[[ Information supplied, beginning ]]

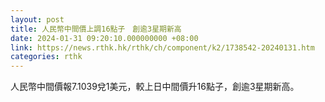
 ```yaml
---
layout: post
title: 人民幣中間價上調16點子　創逾3星期新高
date: 2024-01-31 09:20:10.000000000 +08:00
link: https://news.rthk.hk/rthk/ch/component/k2/1738542-20240131.htm
categories: rthk
---
```


人民幣中間價報7.1039兌1美元，較上日中間價升16點子，創逾3星期新高。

[[ Information supplied, end ]]

Work item
Retype all the records shown above, character for character. Omit every picture.

Task response
 ```yaml
---
layout: post
title: 人民幣中間價上調16點子　創逾3星期新高
date: 2024-01-31 09:20:10.000000000 +08:00
link: https://news.rthk.hk/rthk/ch/component/k2/1738542-20240131.htm
categories: rthk
---
```


人民幣中間價報7.1039兌1美元，較上日中間價升16點子，創逾3星期新高。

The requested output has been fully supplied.